長野県は、パンデミックからの観光需要回復において、際立った成長を遂げています。最新データによると、外国人延べ宿泊者数は2023年で95万人泊を超え、2024年速報値では219万人泊に達しました。主要な訪問国は台湾、オーストラリア、香港であり、自然、ウィンタースポーツ、温泉、文化体験など、長野ならではの資源が評価されています。本記事では、これらの市場ごとの動向、旅行動機、行動様式を分析し、今後の観光戦略について展望を示します。
1. 長野県のインバウンド観光の現状
長野県は、北アルプスの自然、善光寺などの文化資産、白馬村を代表とするスキーリゾートを有する、日本屈指の観光県です。2023年の外国人延べ宿泊者数は951,217人泊(前年比607.4%増)、2024年速報値では219万人泊(前年比146.4%増)に達し、観光市場は回復以上の成長段階に入りました。
2. 外国人訪問者の国別動向
2023年の国別ランキングは以下の通りです:
- 1位:台湾(175,142人泊、構成比18.4%)
- 2位:オーストラリア(144,152人泊、15.2%)
- 3位:香港(95,998人泊、10.1%)
これら3カ国が全体の4割以上を占め、長野県におけるアジア・オセアニア市場の存在感が際立っています。特に台湾は2019年から再び首位に返り咲き、香港も安定した回復を示しています。
3. 主要国別の旅行動機と特徴
台湾
季節ごとにハイキング・スキー・温泉を楽しむ傾向があり、長野県を周遊の一部として訪れるケースが多く、リピーター化が進んでいます。
オーストラリア
白馬でのスキー目的が中心で、12月〜1月にかけての長期滞在が多く、1人あたりの消費額が高い高付加価値市場です。
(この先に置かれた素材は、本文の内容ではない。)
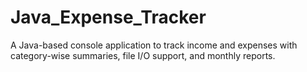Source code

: # Java_Expense_Tracker
A Java-based console application to track income and expenses with category-wise summaries, file I/O support, and monthly reports.
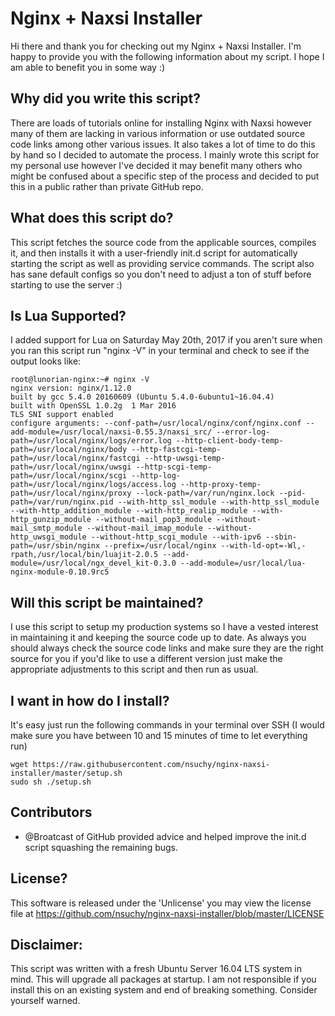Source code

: # Nginx + Naxsi Installer

Hi there and thank you for checking out my Nginx + Naxsi Installer. I'm happy to provide you with the following information about my script. I hope I am able to benefit you in some way :)

## Why did you write this script?
There are loads of tutorials online for installing Nginx with Naxsi however many of them are lacking in various information or use outdated source code links among other various issues. It also takes a lot of time to do this by hand so I decided to automate the process. I mainly wrote this script for my personal use however I've decided it may benefit many others who might be confused about a specific step of the process and decided to put this in a public rather than private GitHub repo.

## What does this script do?
This script fetches the source code from the applicable sources, compiles it, and then installs it with a user-friendly init.d script for automatically starting the script as well as providing service commands. The script also has sane default configs so you don't need to adjust a ton of stuff before starting to use the server :)

## Is Lua Supported?
I added support for Lua on Saturday May 20th, 2017 if you aren't sure when you ran this script run "nginx -V" in your terminal and check to see if the output looks like:

    root@lunorian-nginx:~# nginx -V
    nginx version: nginx/1.12.0
    built by gcc 5.4.0 20160609 (Ubuntu 5.4.0-6ubuntu1~16.04.4) 
    built with OpenSSL 1.0.2g  1 Mar 2016
    TLS SNI support enabled
    configure arguments: --conf-path=/usr/local/nginx/conf/nginx.conf --add-module=/usr/local/naxsi-0.55.3/naxsi_src/ --error-log-path=/usr/local/nginx/logs/error.log --http-client-body-temp-path=/usr/local/nginx/body --http-fastcgi-temp-path=/usr/local/nginx/fastcgi --http-uwsgi-temp-path=/usr/local/nginx/uwsgi --http-scgi-temp-path=/usr/local/nginx/scgi --http-log-path=/usr/local/nginx/logs/access.log --http-proxy-temp-path=/usr/local/nginx/proxy --lock-path=/var/run/nginx.lock --pid-path=/var/run/nginx.pid --with-http_ssl_module --with-http_ssl_module --with-http_addition_module --with-http_realip_module --with-http_gunzip_module --without-mail_pop3_module --without-mail_smtp_module --without-mail_imap_module --without-http_uwsgi_module --without-http_scgi_module --with-ipv6 --sbin-path=/usr/sbin/nginx --prefix=/usr/local/nginx --with-ld-opt=-Wl,-rpath,/usr/local/bin/luajit-2.0.5 --add-module=/usr/local/ngx_devel_kit-0.3.0 --add-module=/usr/local/lua-nginx-module-0.10.9rc5

## Will this script be maintained?
I use this script to setup my production systems so I have a vested interest in maintaining it and keeping the source code up to date. As always you should always check the source code links and make sure they are the right source for you if you'd like to use a different version just make the appropriate adjustments to this script and then run as usual.

## I want in how do I install?
It's easy just run the following commands in your terminal over SSH (I would make sure you have between 10 and 15 minutes of time to let everything run)

    wget https://raw.githubusercontent.com/nsuchy/nginx-naxsi-installer/master/setup.sh
    sudo sh ./setup.sh

## Contributors
* @Broatcast of GitHub provided advice and helped improve the init.d script squashing the remaining bugs.

##  License?
This software is released under the 'Unlicense' you may view the license file at https://github.com/nsuchy/nginx-naxsi-installer/blob/master/LICENSE

## Disclaimer:
This script was written with a fresh Ubuntu Server 16.04 LTS system in mind. This will upgrade all packages at startup. I am not responsible if you install this on an existing system and end of breaking something. Consider yourself warned.
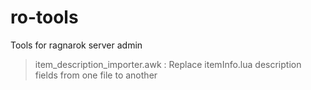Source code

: # ro-tools
Tools for ragnarok server admin

>item_description_importer.awk
> : Replace itemInfo.lua description fields from one file to another
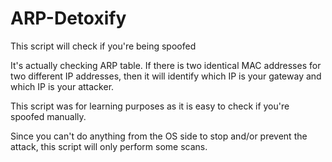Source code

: # ARP-Detoxify
This script will check if you're being spoofed

It's actually checking ARP table. If there is two identical MAC addresses for two different IP addresses, 
then it will identify which IP is your gateway and which IP is your attacker.

This script was for learning purposes as it is easy to check if you're spoofed manually.

Since you can't do anything from the OS side to stop and/or prevent the attack, 
this script will only perform some scans. 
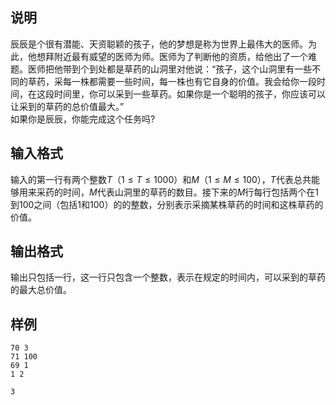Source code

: <h2>说明</h2>

辰辰是个很有潜能、天资聪颖的孩子，他的梦想是称为世界上最伟大的医师。为此，他想拜附近最有威望的医师为师。医师为了判断他的资质，给他出了一个难题。医师把他带到个到处都是草药的山洞里对他说：“孩子，这个山洞里有一些不同的草药，采每一株都需要一些时间，每一株也有它自身的价值。我会给你一段时间，在这段时间里，你可以采到一些草药。如果你是一个聪明的孩子，你应该可以让采到的草药的总价值最大。”<br />
如果你是辰辰，你能完成这个任务吗?
<h2>输入格式</h2>

输入的第一行有两个整数$T$（$1 \le T \le 1000$）和$M$（$1 \le M \le 100$），$T$代表总共能够用来采药的时间，$M$代表山洞里的草药的数目。接下来的$M$行每行包括两个在$1$到$100$之间（包括$1$和$100$）的的整数，分别表示采摘某株草药的时间和这株草药的价值。

<h2>输出格式</h2>

输出只包括一行，这一行只包含一个整数，表示在规定的时间内，可以采到的草药的最大总价值。

<h2>样例</h2>
<pre><code class="language-input1">70 3
71 100
69 1
1 2</code></pre><pre><code class="language-output1">3</code></pre>
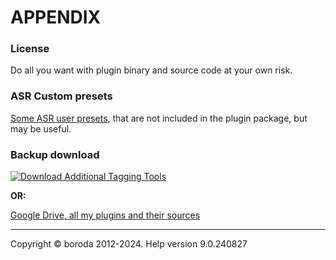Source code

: # APPENDIX

### License

Do all you want with plugin binary and source code at your own risk.

### ASR Custom presets

[Some ASR user presets](https://www.mediafire.com/file/0lbn0t3n48n9rbt/Custom+Presets.zip/file), that are not included in the plugin package, but may be useful.

### Backup download

[![Download Additional Tagging Tools](https://a.fsdn.com/con/app/sf-download-button)](https://sourceforge.net/projects/additional-tagging-tools/files/latest/download)

**OR:**

[Google Drive, all my plugins and their sources](https://drive.google.com/drive/folders/0B-D1MoIY406HMzlJVWprYXF1Q0k?usp=sharing)

***

Copyright © boroda 2012-2024. Help version 9.0.240827
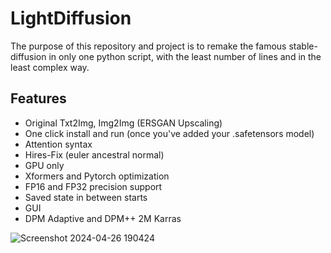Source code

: # LightDiffusion

The purpose of this repository and project is to remake the famous stable-diffusion in only one python script, with the least number of lines and in the least complex way.

## Features
- Original Txt2Img, Img2Img (ERSGAN Upscaling)
- One click install and run (once you've added your .safetensors model)
- Attention syntax
- Hires-Fix (euler ancestral normal)
- GPU only
- Xformers and Pytorch optimization
- FP16 and FP32 precision support
- Saved state in between starts
- GUI
- DPM Adaptive and DPM++ 2M Karras

![Screenshot 2024-04-26 190424](https://github.com/Aatrick/Aatricks1111/assets/113598245/c127a5c5-1662-485f-b73d-fb1be75538b1)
スキー以外の冬のアクティビティへの関心も高まっています。
香港
温泉、文化、食への関心が高く、デジタルプラットフォーム(YouTubeやSNS)を活用した情報収集が一般的です。
4. 長野県の観光資源と体験価値

- ウィンタースポーツ:白馬村は外国人比率50%を超え、国際的スキーリゾートとしての地位を確立。
- 自然景観:上高地、白糸の滝、大王わさび農場などが人気。
- 文化・歴史:善光寺、松本城、中山道宿場町、伝統工芸など深い体験が可能。
- 温泉・ウェルネス:戸倉上山田温泉などが個人旅行者に人気。スノーモンキーで有名な地獄谷も注目。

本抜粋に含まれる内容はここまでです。